## [What the exercise asks]
Restate the full listing word for word; images stay out of it.

## [Stored data]
--*--
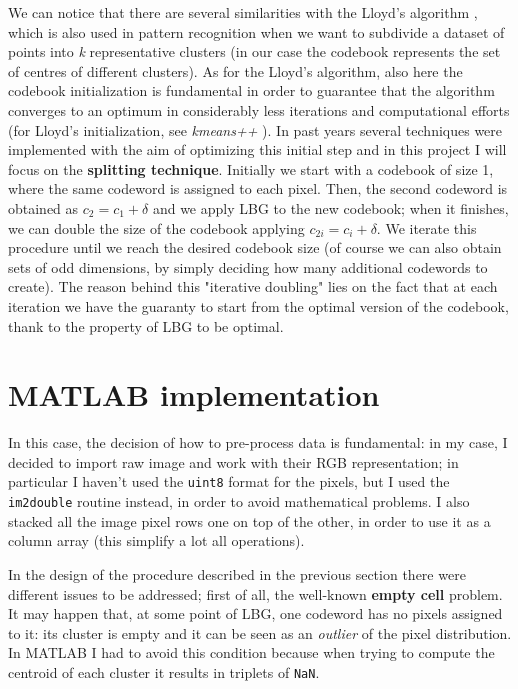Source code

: \documentclass{article}
\def\code#1{\texttt{#1}}
\begin{document}
We can notice that there are several similarities with the Lloyd's algorithm \cite{Lloyd}, which is also used in pattern recognition when we want to subdivide a dataset of points into \textit{k} representative clusters (in our case the codebook represents the set of centres of different clusters). As for the Lloyd's algorithm, also here the codebook initialization is fundamental in order to guarantee that the algorithm converges to an optimum in considerably less iterations and computational efforts (for Lloyd's initialization, see \textit{kmeans++} \cite{kmeans++}). In past years several techniques were implemented with the aim of optimizing this initial step and in this project I will focus on the \textbf{splitting technique}. Initially we start with a codebook of size 1, where the same codeword is assigned to each pixel. Then, the second codeword is obtained as $ c_2 = c_1 + \delta$ and we apply LBG to the new codebook; when it finishes, we can double the size of the codebook applying $c_{2i} = c_i + \delta$. We iterate this procedure until we reach the desired codebook size (of course we can also obtain sets of odd dimensions, by simply deciding how many additional codewords to create). The reason behind this "iterative doubling" lies on the fact that at each iteration we have the guaranty to start from the optimal version of the codebook, thank to the property of LBG to be optimal.

\section{MATLAB implementation}

In this case, the decision of how to pre-process data is fundamental: in my case, I decided to import raw image and work with their RGB representation; in particular I haven't used the \code{uint8} format for the pixels, but I used the \code{im2double} routine instead, in order to avoid mathematical problems. I also stacked all the image pixel rows one on top of the other, in order to use it as a column array (this simplify a lot all operations).

In the design of the procedure described in the previous section there were different issues to be addressed; first of all, the well-known \textbf{empty cell} problem. It may happen that, at some point of LBG, one codeword has no pixels assigned to it: its cluster is empty and it can be seen as an \textit{outlier} of the pixel distribution. In MATLAB I had to avoid this condition because when trying to compute the centroid of each cluster it results in triplets of \code{NaN}.
\end{document}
--*--
## [Response area]
Source code

: \documentclass{article}
\def\code#1{\texttt{#1}}
\begin{document}
We can notice that there are several similarities with the Lloyd's algorithm \cite{Lloyd}, which is also used in pattern recognition when we want to subdivide a dataset of points into \textit{k} representative clusters (in our case the codebook represents the set of centres of different clusters). As for the Lloyd's algorithm, also here the codebook initialization is fundamental in order to guarantee that the algorithm converges to an optimum in considerably less iterations and computational efforts (for Lloyd's initialization, see \textit{kmeans++} \cite{kmeans++}). In past years several techniques were implemented with the aim of optimizing this initial step and in this project I will focus on the \textbf{splitting technique}. Initially we start with a codebook of size 1, where the same codeword is assigned to each pixel. Then, the second codeword is obtained as $ c_2 = c_1 + \delta$ and we apply LBG to the new codebook; when it finishes, we can double the size of the codebook applying $c_{2i} = c_i + \delta$. We iterate this procedure until we reach the desired codebook size (of course we can also obtain sets of odd dimensions, by simply deciding how many additional codewords to create). The reason behind this "iterative doubling" lies on the fact that at each iteration we have the guaranty to start from the optimal version of the codebook, thank to the property of LBG to be optimal.

\section{MATLAB implementation}

In this case, the decision of how to pre-process data is fundamental: in my case, I decided to import raw image and work with their RGB representation; in particular I haven't used the \code{uint8} format for the pixels, but I used the \code{im2double} routine instead, in order to avoid mathematical problems. I also stacked all the image pixel rows one on top of the other, in order to use it as a column array (this simplify a lot all operations).

In the design of the procedure described in the previous section there were different issues to be addressed; first of all, the well-known \textbf{empty cell} problem. It may happen that, at some point of LBG, one codeword has no pixels assigned to it: its cluster is empty and it can be seen as an \textit{outlier} of the pixel distribution. In MATLAB I had to avoid this condition because when trying to compute the centroid of each cluster it results in triplets of \code{NaN}.
\end{document}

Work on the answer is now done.